As a legend of the cricketing world, since the passing of Shane Warne on 4 March, people from across the world have been shaken by the loss of such a well-known sporting great. Although his career was touched by scandal and difficulty, the Melbourne-born leg spinner had carved himself into the history books as both a stunning player and lively commentator of the game.

Warne made his first Test appearance in 1992, but it was at Old Trafford in 1993 when he burst onto the scene, dismissing England great Mike Gatting with his first delivery. This famed moment has become known as ‘The Ball of the Century’ as Gatting was left bemused at the stumps by the leg break he had faced. Warne himself said that “the ball of the century was a fluke. It really was… I never did it again in the first ball of any time”.
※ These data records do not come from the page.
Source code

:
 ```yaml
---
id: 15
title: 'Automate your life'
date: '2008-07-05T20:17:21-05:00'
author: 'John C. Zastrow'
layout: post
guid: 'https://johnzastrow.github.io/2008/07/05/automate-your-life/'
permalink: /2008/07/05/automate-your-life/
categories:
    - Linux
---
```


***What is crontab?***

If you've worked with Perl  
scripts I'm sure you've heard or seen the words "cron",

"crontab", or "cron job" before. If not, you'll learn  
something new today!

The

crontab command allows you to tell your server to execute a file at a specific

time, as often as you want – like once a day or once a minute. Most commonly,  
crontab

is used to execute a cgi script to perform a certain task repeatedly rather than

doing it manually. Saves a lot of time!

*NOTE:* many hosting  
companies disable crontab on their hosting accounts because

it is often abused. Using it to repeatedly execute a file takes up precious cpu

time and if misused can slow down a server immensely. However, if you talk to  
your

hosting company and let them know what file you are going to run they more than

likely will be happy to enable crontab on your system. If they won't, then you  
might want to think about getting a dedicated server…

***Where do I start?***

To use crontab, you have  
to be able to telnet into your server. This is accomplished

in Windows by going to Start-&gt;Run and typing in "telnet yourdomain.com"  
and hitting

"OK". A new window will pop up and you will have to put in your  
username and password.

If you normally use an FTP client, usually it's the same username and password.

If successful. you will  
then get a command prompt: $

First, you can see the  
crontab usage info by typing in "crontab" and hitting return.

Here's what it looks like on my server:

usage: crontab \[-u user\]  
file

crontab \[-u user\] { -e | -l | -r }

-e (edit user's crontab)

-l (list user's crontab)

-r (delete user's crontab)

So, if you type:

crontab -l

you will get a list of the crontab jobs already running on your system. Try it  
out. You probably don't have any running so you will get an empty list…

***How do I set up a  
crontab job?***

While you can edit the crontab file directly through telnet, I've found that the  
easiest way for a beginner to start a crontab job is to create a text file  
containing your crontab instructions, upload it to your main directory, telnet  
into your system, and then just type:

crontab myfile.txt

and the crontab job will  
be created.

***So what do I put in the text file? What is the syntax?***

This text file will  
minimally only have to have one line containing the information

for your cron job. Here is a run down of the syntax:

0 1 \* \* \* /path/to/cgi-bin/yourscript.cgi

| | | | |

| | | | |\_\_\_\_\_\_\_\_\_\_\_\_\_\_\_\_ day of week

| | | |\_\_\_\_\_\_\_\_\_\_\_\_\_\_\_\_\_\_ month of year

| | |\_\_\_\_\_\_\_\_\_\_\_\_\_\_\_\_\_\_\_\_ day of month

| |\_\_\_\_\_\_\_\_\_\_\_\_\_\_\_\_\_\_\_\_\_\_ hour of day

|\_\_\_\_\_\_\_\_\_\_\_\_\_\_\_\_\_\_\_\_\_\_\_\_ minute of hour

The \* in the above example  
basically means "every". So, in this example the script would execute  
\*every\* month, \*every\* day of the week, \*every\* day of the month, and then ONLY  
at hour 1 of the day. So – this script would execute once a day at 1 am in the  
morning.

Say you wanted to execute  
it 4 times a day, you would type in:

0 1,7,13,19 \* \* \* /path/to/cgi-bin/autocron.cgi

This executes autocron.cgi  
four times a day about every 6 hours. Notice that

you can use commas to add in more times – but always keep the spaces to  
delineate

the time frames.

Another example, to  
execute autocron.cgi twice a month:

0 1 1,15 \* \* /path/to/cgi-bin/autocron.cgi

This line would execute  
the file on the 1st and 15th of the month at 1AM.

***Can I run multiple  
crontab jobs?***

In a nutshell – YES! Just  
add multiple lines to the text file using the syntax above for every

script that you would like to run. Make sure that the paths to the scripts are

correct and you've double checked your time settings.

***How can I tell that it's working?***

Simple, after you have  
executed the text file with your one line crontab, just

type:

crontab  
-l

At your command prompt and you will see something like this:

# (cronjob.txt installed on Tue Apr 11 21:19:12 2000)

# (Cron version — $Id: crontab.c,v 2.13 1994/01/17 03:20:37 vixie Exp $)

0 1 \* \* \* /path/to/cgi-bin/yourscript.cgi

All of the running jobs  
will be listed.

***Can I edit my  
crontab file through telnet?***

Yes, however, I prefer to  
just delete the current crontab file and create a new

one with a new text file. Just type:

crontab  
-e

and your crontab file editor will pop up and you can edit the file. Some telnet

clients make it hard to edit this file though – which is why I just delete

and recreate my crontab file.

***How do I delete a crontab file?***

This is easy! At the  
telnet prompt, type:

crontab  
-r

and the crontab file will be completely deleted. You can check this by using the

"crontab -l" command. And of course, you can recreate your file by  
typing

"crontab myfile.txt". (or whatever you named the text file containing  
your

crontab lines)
Fluke or not, before this career defining delivery, many thought that Warne’s style was too risky for international cricket. But as his career progressed, more records were set to come the way of the unfalteringly accurate leg-spinner. In 1999 alone, he took 303 test wickets, a test hat-trick, and a one-day World Cup victory.

But it was not just his accuracy which gave Warne an edge – the way he commanded matches was all part of his game. Mixing unpredictable starts and stops with an array of facial expressions, it was rare that a batsman would be at ease when facing ‘Warnie’, as he became known. For this he was far from your average ‘by-the-book’ cricketer.

He often ruffled the feathers of the Australian coaching staff as he rejected their philosophies on fitness for the cricketing side. He also never made it as captain of Australia, but this was perhaps less because of his experiences on the field and more because of those he encountered elsewhere.

He and another Australian teammate were found guilty of taking part in one of the first examples of match-fixing in the cricketing world. Both players admitted to receiving money and giving information about pitches and weather to a Sri Lankan bookmaker. As a result, the reputation of the much-loved cricketer was tarnished.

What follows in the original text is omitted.